I’m no investment banker. I happen to be married to one, but that doesn’t change the fact that my knowledge of IPOs is average at best.
The major industry news last week was Zomato (the jury is still out on if it’s pronounced zoh-mah-toe or zoh-may-toe), announcing their plans to IPO next year. My limited knowledge of finance made me ask: shouldn’t a company be profitable before an IPO? Zomato publishes annual reports and periodic reviews of their numbers. The simple fact is they do not make money.
But let’s keep the profitability a bit aside. That is for SEBI and financial analysts to figure.
The timing of the announcement left me bemused. The restaurant industry that Zomato is centred on is taking wholesale strides towards independence from the platform. So I wondered – can you run a business while antagonizing or alienating a chunk of the ecosystem that said business is dependent on?
Here’s some context for those of you who are new to this uneasy relationship.
Zomato started off as a restaurant discovery platform. Restaurants could pay for hyperlocal advertising that was unavailable before Zomato. It was a mutually beneficial relationship and, for the most part, a good proposition. Zomato made money, restaurants got targeted advertising. So far so good.
Then came the deep-discounting malaise. First, the ill-fated Gold program. Zomato found a brilliant way to make money by charging customers for a product that restaurants had to pay for. Happy days for Zomato, massive losses for restaurants. Next came the “infinity dining” program. Customers could order unlimited amounts of food and beverages for peanuts. Zomato racked up revenue and subscriptions, while restaurants had to pick up the bills and continued to bleed.
Emboldened by the “success” from customers signing up for these schemes, Zomato grew its own valuation at the expense of the ecosystem. With this came the hubris of thinking the industry needed Zomato, and not the other way around.

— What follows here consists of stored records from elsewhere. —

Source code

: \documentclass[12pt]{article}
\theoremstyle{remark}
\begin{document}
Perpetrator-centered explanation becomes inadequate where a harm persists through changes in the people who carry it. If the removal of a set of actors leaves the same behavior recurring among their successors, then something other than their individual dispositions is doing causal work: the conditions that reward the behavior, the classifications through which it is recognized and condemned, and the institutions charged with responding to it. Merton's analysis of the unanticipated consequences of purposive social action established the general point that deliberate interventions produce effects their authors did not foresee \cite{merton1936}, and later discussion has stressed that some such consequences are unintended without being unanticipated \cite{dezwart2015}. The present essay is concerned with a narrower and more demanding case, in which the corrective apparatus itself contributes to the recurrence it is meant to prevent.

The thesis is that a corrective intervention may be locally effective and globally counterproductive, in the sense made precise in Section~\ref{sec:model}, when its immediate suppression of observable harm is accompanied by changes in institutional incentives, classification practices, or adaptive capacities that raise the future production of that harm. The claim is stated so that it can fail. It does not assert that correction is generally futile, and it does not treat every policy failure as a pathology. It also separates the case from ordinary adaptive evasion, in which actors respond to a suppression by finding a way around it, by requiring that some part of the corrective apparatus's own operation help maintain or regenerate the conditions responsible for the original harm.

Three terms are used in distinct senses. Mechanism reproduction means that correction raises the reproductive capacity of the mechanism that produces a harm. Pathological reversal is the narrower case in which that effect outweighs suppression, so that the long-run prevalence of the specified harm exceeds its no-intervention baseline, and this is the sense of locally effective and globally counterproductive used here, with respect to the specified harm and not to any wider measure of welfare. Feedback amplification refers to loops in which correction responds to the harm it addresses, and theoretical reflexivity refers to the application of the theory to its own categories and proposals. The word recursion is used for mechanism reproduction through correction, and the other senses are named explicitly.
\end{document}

Restaurants disagreed. And it was proved last year. On August 15, 2019, an agitation that began in Gurgaon (ironically Zomato’s backyard) was the spark that lit a nation-wide protest which eventually ended in the death of Zomato Gold. The industry rid itself of a middleman that thrived on deep discounting while restaurants footed the bill.

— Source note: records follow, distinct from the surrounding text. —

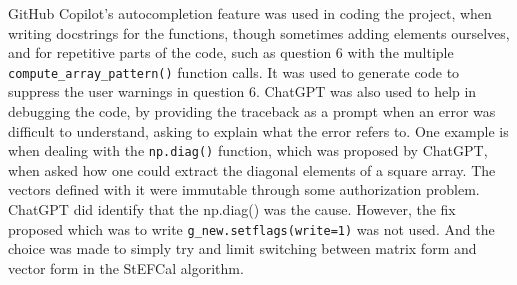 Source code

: \documentclass[12pt]{report} %
\begin{document}
GitHub Copilot's autocompletion feature was used in coding the project, when writing docstrings for the functions, though sometimes adding elements ourselves, and for repetitive parts of the code, such as question 6 with the multiple \texttt{compute\_array\_pattern()} function calls. It was used to generate code to suppress the user warnings in question 6.
ChatGPT was also used to help in debugging the code, by providing the traceback as a prompt when an error was difficult to understand, asking to explain what the error refers to. One example is when dealing with the \texttt{np.diag()} function, which was proposed by ChatGPT, when asked how one could extract the diagonal elements of a square array. The vectors defined with it were immutable through some authorization problem. ChatGPT did identify that the np.diag() was the cause. However, the fix proposed which was to write \texttt{g\_new.setflags(write=1)} was not used. And the choice was made to simply try and limit switching between matrix form and vector form in the StEFCal algorithm.







\end{document}
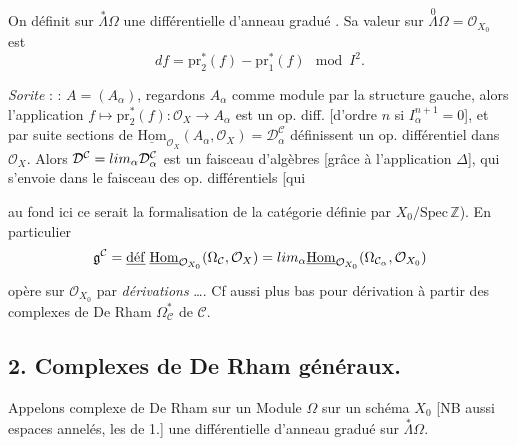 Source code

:\documentclass[11pt,a4paper]{article}
\begin{document}
On définit  sur $\overset{*}{\Lambda}\Omega$ une différentielle d'anneau
gradué . Sa valeur sur
$\overset{0}{\Lambda}\Omega = \mathcal{O}_{X_0}$ est
\[
df = \mathrm{pr}_2^*(f) - \mathrm{pr}_1^*(f) \mod I^2 .
\]

\emph{Sorite} :  : $A = (A_\alpha)$, regardons $A_\alpha$ comme
module par la structure gauche, alors l'application
$f \mapsto \mathrm{pr}_2^*(f) : \mathcal{O}_X \to A_\alpha$ est un op. diff.
[d'ordre $n$ si $I_\alpha^{n+1} = 0$], et par suite 
\struck{\ill{}} sections de
$\underline{\mathrm{Hom}}_{\mathcal{O}_X}(A_\alpha, \mathcal{O}_X) =
\mathcal{D}^{\mathcal{C}}_\alpha$ définissent un op. différentiel dans
$\mathcal{O}_X$. Alors
$\mathcal{D}^{\mathcal{C}} = \varinjlim_\alpha \mathcal{D}^{\mathcal{C}}_\alpha$
est un faisceau d'algèbres  [grâce à l'application
$\Delta$], qui s'envoie dans le faisceau des op. différentiels [qui

au fond ici ce serait la formalisation de la catégorie \ill{} définie par
$X_0/\mathrm{Spec}\,\mathbb{Z}$). En particulier
\[
\mathfrak{g}^{\mathcal{C}} = \struck{\mathrm{d\acute{e}f}}\;
\underline{\mathrm{Hom}}_{\mathcal{O}_{X_0}}(\Omega_{\mathcal{C}}, \mathcal{O}_X)
= \varinjlim_{\alpha} \underline{\mathrm{Hom}}_{\mathcal{O}_{X_0}}(\Omega_{\mathcal{C}_\alpha}, \mathcal{O}_{X_0})
\]
opère sur $\mathcal{O}_{X_0}$ par \emph{dérivations} …. Cf aussi plus bas
pour  dérivation à partir des complexes de De Rham
$\Omega^{*}_{\mathcal{C}}$ de $\mathcal{C}$.

\subsection*{2. Complexes de De Rham généraux.}

Appelons complexe de De Rham  sur un \struck{\ill{}}
Module  $\Omega$ sur un schéma $X_0$ [NB
 aussi \ill{} espaces annelés, \ill{}
 les  de 1.] une
\struck{\ill{}} différentielle d'anneau gradué sur
$\overset{*}{\Lambda}\Omega$.
\end{document}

Knowing fully well that Zomato lost the trust and confidence of a sizable part of the industry, one would have thought there would have been a serious attempt at reconciliation. Instead, they have renamed Gold “Zomato Pro” to shed the baggage. The smarter restaurateurs have recognized that this is merely old milk in a new bottle. The product is sour. If that is supposed to be one of the major drivers of their valuation, good luck to their investors.
On the delivery front, some in the industry are at constant loggerheads with Zomato over usurious commissions (north of 25%), arbitrary charges/penalties that they levy, and the forced use of their delivery services as a prerequisite to be on their platform. Zomato did attempt to run their own cloud kitchen based on the delivery data collected from restaurants on their platform (Zomato collects the data but never shares this information with the restaurants who ought to have access). They have since beaten a hasty retreat there as well, after realizing that running a kitchen isn’t a walk in the park. Poetic justice?

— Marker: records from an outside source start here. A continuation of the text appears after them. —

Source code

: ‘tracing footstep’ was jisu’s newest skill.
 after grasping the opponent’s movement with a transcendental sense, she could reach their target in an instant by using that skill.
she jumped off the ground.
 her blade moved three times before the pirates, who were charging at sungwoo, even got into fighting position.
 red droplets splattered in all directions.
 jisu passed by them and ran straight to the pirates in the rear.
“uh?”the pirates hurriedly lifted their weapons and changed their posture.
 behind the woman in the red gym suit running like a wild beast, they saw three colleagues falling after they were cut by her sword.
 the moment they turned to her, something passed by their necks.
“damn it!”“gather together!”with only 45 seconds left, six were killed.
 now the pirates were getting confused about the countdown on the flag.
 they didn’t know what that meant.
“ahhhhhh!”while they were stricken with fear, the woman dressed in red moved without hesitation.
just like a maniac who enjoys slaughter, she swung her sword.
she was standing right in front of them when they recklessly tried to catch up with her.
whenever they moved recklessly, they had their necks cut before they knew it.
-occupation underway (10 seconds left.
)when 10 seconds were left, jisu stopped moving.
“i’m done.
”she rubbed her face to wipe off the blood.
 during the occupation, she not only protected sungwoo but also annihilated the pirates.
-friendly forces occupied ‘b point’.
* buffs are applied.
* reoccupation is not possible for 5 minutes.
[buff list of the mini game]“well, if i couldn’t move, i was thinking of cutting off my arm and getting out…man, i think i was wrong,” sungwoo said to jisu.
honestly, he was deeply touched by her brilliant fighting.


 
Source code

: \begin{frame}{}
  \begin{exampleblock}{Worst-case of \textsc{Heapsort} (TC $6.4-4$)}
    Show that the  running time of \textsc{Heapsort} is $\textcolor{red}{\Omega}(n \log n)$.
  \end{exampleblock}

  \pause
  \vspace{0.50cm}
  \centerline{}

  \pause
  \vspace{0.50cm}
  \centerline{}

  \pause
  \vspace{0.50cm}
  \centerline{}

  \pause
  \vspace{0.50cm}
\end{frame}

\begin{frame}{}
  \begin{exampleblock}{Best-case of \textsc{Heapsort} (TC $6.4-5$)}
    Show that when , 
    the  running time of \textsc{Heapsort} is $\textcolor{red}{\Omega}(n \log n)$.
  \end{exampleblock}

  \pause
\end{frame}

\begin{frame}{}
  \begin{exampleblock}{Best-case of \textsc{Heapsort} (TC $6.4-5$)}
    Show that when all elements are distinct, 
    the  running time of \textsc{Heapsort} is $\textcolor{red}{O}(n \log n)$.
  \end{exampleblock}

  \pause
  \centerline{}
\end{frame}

There is disruptive, and there is destructive technology. While Zomato was at its disruptive best with discovery, it is at its destructive worst with poorly conceived schemes that were onerous to restaurants. And that rift does not look like it can be healed anytime soon, let alone before the planned IPO.
So, to a non-finance-y person like me, it seems that Zomato are able to rack up funding while losses continue to climb. Zomato are so unconcerned when it comes to losses, that they cannot fathom why restaurants are agitating against the loss caused by Zomato’s schemes.
I will give them credit for one thing though. They did what no one could previously do – Zomato united an otherwise fragmented and competitive industry towards one common goal: Independence from Deep Discounting.